▸ Your task
Reproduce, with no edits, the line that contains "https://thebestvpn.com/ipv4-vs-ipv6/ <br/>" and all the lines that follow it, ending with the last line of the records.

================

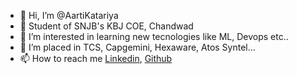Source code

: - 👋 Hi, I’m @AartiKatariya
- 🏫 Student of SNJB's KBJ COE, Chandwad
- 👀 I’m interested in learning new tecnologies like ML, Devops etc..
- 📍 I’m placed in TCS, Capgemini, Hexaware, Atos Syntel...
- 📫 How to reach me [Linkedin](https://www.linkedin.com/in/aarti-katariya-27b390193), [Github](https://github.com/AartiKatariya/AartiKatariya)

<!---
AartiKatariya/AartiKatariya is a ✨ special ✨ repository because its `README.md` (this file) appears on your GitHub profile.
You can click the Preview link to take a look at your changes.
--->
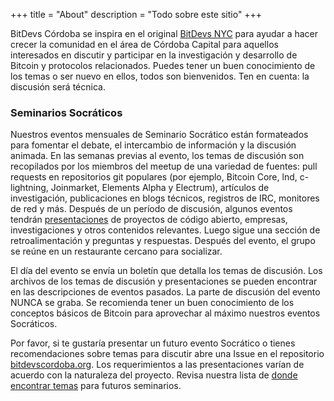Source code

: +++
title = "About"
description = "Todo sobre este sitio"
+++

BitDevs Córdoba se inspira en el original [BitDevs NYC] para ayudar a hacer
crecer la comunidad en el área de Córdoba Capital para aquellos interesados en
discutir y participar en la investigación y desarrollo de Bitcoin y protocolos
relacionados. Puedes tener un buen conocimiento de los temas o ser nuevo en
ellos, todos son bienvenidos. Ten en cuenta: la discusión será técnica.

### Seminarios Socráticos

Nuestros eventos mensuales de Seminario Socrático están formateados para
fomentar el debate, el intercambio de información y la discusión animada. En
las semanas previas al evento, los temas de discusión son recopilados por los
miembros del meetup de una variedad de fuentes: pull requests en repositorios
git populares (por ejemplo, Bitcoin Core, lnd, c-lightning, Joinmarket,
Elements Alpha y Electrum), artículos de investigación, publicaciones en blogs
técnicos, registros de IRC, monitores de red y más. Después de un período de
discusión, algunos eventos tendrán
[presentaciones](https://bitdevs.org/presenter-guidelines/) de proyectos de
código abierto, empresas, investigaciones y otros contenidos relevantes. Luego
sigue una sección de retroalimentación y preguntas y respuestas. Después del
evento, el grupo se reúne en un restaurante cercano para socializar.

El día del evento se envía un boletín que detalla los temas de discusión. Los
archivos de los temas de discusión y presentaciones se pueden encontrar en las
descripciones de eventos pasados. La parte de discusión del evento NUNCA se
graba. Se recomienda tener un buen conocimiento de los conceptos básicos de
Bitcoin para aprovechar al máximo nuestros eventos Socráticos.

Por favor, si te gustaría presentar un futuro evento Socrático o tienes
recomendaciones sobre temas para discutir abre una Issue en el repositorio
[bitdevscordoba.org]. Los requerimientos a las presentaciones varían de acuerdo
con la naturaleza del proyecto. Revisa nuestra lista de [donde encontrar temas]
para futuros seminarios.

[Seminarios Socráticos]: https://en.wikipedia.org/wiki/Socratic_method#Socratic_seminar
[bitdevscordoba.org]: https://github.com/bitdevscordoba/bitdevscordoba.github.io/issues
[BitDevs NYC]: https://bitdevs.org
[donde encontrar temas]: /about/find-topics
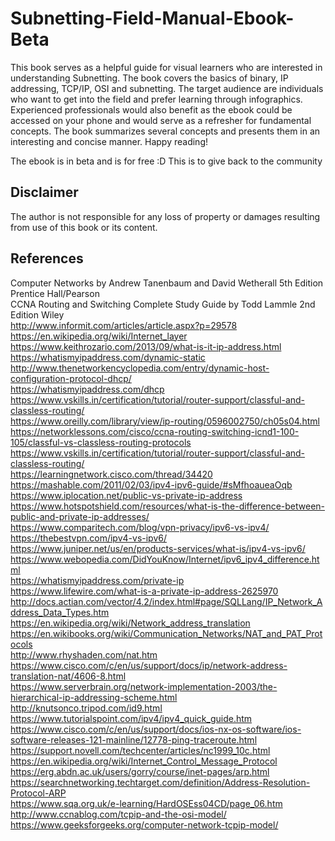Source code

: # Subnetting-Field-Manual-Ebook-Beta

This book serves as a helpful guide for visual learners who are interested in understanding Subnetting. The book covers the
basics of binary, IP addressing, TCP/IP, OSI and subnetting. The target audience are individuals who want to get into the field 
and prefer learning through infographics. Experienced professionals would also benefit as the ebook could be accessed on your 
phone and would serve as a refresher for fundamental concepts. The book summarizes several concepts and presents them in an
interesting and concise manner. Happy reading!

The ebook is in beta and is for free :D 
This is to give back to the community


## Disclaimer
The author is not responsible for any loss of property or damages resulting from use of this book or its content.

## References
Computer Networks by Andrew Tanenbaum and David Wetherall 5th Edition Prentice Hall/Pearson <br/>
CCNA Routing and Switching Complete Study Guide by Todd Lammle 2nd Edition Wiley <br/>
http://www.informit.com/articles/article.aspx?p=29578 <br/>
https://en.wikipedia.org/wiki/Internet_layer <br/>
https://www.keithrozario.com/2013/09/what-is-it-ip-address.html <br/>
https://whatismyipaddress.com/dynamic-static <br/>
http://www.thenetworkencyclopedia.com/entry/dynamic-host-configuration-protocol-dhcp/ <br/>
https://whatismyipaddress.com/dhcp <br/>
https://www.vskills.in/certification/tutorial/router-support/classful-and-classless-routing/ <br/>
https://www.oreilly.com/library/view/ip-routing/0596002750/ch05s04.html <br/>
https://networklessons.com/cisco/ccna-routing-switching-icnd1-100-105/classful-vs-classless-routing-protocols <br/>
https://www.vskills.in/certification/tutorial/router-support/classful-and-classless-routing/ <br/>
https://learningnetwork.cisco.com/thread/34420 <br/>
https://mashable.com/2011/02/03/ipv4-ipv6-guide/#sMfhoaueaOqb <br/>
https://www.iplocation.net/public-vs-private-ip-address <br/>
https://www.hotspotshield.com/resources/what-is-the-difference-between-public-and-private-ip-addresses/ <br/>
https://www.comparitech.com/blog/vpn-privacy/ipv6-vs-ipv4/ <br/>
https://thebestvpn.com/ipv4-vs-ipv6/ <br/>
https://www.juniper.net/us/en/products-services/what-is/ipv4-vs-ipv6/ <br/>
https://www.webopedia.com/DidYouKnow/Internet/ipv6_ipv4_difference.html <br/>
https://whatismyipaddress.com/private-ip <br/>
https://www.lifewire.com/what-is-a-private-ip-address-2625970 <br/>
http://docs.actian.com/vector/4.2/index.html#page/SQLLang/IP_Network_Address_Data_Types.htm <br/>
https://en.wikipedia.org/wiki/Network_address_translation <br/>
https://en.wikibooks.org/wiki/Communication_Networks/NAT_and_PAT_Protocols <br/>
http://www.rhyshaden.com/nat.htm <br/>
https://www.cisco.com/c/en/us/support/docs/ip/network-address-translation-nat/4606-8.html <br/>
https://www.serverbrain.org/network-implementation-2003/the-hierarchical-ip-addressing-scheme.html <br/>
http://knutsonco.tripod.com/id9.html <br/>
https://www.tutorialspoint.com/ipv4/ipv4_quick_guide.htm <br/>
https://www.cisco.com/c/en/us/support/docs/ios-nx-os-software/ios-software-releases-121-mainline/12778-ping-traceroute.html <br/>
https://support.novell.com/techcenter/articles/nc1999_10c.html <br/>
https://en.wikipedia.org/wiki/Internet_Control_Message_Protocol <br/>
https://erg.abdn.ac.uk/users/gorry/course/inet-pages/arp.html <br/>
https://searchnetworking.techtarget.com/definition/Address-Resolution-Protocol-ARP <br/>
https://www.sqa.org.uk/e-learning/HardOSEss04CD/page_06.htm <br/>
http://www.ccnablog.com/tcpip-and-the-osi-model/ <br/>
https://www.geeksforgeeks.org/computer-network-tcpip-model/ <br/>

================

▸ Answer for this exercise
https://thebestvpn.com/ipv4-vs-ipv6/ <br/>
https://www.juniper.net/us/en/products-services/what-is/ipv4-vs-ipv6/ <br/>
https://www.webopedia.com/DidYouKnow/Internet/ipv6_ipv4_difference.html <br/>
https://whatismyipaddress.com/private-ip <br/>
https://www.lifewire.com/what-is-a-private-ip-address-2625970 <br/>
http://docs.actian.com/vector/4.2/index.html#page/SQLLang/IP_Network_Address_Data_Types.htm <br/>
https://en.wikipedia.org/wiki/Network_address_translation <br/>
https://en.wikibooks.org/wiki/Communication_Networks/NAT_and_PAT_Protocols <br/>
http://www.rhyshaden.com/nat.htm <br/>
https://www.cisco.com/c/en/us/support/docs/ip/network-address-translation-nat/4606-8.html <br/>
https://www.serverbrain.org/network-implementation-2003/the-hierarchical-ip-addressing-scheme.html <br/>
http://knutsonco.tripod.com/id9.html <br/>
https://www.tutorialspoint.com/ipv4/ipv4_quick_guide.htm <br/>
https://www.cisco.com/c/en/us/support/docs/ios-nx-os-software/ios-software-releases-121-mainline/12778-ping-traceroute.html <br/>
https://support.novell.com/techcenter/articles/nc1999_10c.html <br/>
https://en.wikipedia.org/wiki/Internet_Control_Message_Protocol <br/>
https://erg.abdn.ac.uk/users/gorry/course/inet-pages/arp.html <br/>
https://searchnetworking.techtarget.com/definition/Address-Resolution-Protocol-ARP <br/>
https://www.sqa.org.uk/e-learning/HardOSEss04CD/page_06.htm <br/>
http://www.ccnablog.com/tcpip-and-the-osi-model/ <br/>
https://www.geeksforgeeks.org/computer-network-tcpip-model/ <br/>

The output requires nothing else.